Des escrocs diffusent des e-mails de phishing quasi identiques aux véritables alertes de connexion de X (logo, mise en forme et grammaire compris). Darren Guccione, CEO et co-fondateur de Keeper Security, alerte : quand le faux devient indiscernable du vrai, miser sur la seule vigilance des utilisateurs ne suffit plus — c’est l’architecture de sécurité elle-même qui doit compenser.

Une imitation quasi parfaite

« La dernière campagne de hameçonnage visant les utilisateurs de X montre à quel point les cybercriminels ont progressé dans leur capacité à simuler la légitimité. Les e-mails reproduisent presque à l’identique les alertes de connexion de X, reprenant le logo, la palette de couleurs et la tonalité du message », explique Darren Guccione.
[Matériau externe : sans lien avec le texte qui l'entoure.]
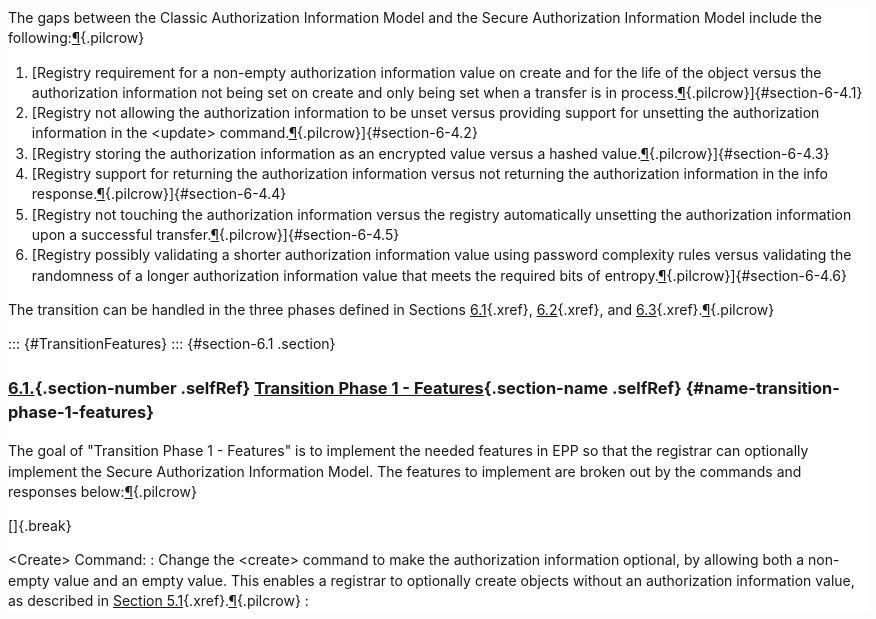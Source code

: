 The gaps between the Classic Authorization Information Model and the
Secure Authorization Information Model include the
following:[¶](#section-6-3){.pilcrow}

1.  [Registry requirement for a non-empty authorization information
    value on create and for the life of the object versus the
    authorization information not being set on create and only being set
    when a transfer is in
    process.[¶](#section-6-4.1){.pilcrow}]{#section-6-4.1}
2.  [Registry not allowing the authorization information to be unset
    versus providing support for unsetting the authorization information
    in the \<update>
    command.[¶](#section-6-4.2){.pilcrow}]{#section-6-4.2}
3.  [Registry storing the authorization information as an encrypted
    value versus a hashed
    value.[¶](#section-6-4.3){.pilcrow}]{#section-6-4.3}
4.  [Registry support for returning the authorization information versus
    not returning the authorization information in the info
    response.[¶](#section-6-4.4){.pilcrow}]{#section-6-4.4}
5.  [Registry not touching the authorization information versus the
    registry automatically unsetting the authorization information upon
    a successful transfer.[¶](#section-6-4.5){.pilcrow}]{#section-6-4.5}
6.  [Registry possibly validating a shorter authorization information
    value using password complexity rules versus validating the
    randomness of a longer authorization information value that meets
    the required bits of
    entropy.[¶](#section-6-4.6){.pilcrow}]{#section-6-4.6}

The transition can be handled in the three phases defined in
Sections [6.1](#TransitionFeatures){.xref},
[6.2](#TransitionStorage){.xref}, and
[6.3](#TransitionEnforcement){.xref}.[¶](#section-6-5){.pilcrow}

::: {#TransitionFeatures}
::: {#section-6.1 .section}
### [6.1.](#section-6.1){.section-number .selfRef} [Transition Phase 1 - Features](#name-transition-phase-1-features){.section-name .selfRef} {#name-transition-phase-1-features}

The goal of \"Transition Phase 1 - Features\" is to implement the needed
features in EPP so that the registrar can optionally implement the
Secure Authorization Information Model. The features to implement are
broken out by the commands and responses
below:[¶](#section-6.1-1){.pilcrow}

[]{.break}

\<Create> Command:
:   Change the \<create> command to make the authorization information
    optional, by allowing both a non-empty value and an empty value.
    This enables a registrar to optionally create objects without an
    authorization information value, as described in [Section
    5.1](#createCommand){.xref}.[¶](#section-6.1-2.2){.pilcrow}
:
Le niveau de finition rendrait ces messages difficiles à repérer, en particulier lorsque l’utilisateur est sous pression.

Pour Keeper Security, il s’agit autant d’une affaire de vol d’identifiants que d’hameçonnage : les cybercriminels n’ont pas besoin de pirater l’infrastructure de X s’ils parviennent à persuader les utilisateurs de leur remettre leurs identifiants. Une fois l’accès à un compte obtenu, il peut servir à mener d’autres escroqueries liées aux cryptomonnaies, à diffuser de fausses informations ou à atteindre le réseau de contacts plus large de la victime, étendant les dégâts bien au-delà de la cible initiale.
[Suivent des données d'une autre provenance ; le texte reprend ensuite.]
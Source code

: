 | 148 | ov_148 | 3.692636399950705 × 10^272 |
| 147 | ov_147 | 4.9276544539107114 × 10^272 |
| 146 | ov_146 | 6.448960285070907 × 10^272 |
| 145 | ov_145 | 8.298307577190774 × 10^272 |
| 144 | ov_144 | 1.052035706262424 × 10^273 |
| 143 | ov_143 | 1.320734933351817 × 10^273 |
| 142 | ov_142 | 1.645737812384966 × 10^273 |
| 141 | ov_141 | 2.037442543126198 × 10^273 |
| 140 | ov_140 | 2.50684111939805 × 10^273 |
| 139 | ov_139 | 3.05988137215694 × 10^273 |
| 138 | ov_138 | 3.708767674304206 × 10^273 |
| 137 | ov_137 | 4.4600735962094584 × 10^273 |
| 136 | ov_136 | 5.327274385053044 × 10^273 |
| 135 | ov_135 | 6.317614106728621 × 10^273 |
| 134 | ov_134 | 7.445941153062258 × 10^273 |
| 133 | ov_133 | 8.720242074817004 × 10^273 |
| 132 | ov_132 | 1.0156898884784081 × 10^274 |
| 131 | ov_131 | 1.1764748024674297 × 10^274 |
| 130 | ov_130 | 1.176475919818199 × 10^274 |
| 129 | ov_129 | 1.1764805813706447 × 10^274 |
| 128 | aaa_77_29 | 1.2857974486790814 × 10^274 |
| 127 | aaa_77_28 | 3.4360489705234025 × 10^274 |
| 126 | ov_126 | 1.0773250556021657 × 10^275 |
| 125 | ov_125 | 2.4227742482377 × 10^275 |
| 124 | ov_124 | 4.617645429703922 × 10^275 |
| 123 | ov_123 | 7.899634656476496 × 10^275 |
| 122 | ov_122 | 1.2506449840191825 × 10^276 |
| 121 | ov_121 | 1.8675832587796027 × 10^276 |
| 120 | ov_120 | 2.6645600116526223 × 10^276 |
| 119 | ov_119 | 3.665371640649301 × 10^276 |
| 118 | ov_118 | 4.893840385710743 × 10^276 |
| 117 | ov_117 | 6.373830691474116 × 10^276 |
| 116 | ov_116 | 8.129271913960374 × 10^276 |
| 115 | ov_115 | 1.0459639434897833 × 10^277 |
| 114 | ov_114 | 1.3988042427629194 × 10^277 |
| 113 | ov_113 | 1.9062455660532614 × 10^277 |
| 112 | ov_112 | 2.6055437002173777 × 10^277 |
Les recommandations de Keeper Security

Pour les utilisateurs de X, le conseil est simple mais souvent ignoré : ne jamais cliquer sur un lien de connexion contenu dans un e-mail, ouvrir directement la plateforme, et considérer par défaut comme frauduleuse toute demande de mot de passe reçue par e-mail ou message privé.

Pour les organisations, Keeper Security estime que le problème est autant structurel que comportemental : compter sur le personnel pour repérer un faux bien conçu ne constitue pas, selon l’entreprise, une stratégie de sécurité suffisante à elle seule.